Exercise objective :: Quote the line containing "quase todas as" and all lines that follow it in the listing below, exactly as written.
━━━ Dataset entries ━━━
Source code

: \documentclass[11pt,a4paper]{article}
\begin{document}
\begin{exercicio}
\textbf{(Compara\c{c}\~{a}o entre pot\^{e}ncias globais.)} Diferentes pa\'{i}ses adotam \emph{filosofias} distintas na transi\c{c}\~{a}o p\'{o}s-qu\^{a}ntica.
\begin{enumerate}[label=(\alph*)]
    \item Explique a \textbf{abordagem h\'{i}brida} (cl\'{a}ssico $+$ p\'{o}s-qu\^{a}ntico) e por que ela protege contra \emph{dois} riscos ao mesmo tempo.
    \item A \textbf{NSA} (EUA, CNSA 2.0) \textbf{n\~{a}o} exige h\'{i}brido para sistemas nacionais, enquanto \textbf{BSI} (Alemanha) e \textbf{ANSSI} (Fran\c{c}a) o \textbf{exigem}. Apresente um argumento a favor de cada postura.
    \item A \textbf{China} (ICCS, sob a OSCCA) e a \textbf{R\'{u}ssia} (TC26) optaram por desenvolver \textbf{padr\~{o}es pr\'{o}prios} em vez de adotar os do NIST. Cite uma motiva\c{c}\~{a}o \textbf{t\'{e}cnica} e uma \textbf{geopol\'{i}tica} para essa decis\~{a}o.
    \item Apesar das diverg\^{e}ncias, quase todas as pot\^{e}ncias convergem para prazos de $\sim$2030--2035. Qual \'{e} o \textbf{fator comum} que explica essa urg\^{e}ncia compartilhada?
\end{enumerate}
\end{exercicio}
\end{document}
━━━
Response area ::
    \item Apesar das diverg\^{e}ncias, quase todas as pot\^{e}ncias convergem para prazos de $\sim$2030--2035. Qual \'{e} o \textbf{fator comum} que explica essa urg\^{e}ncia compartilhada?
\end{enumerate}
\end{exercicio}
\end{document}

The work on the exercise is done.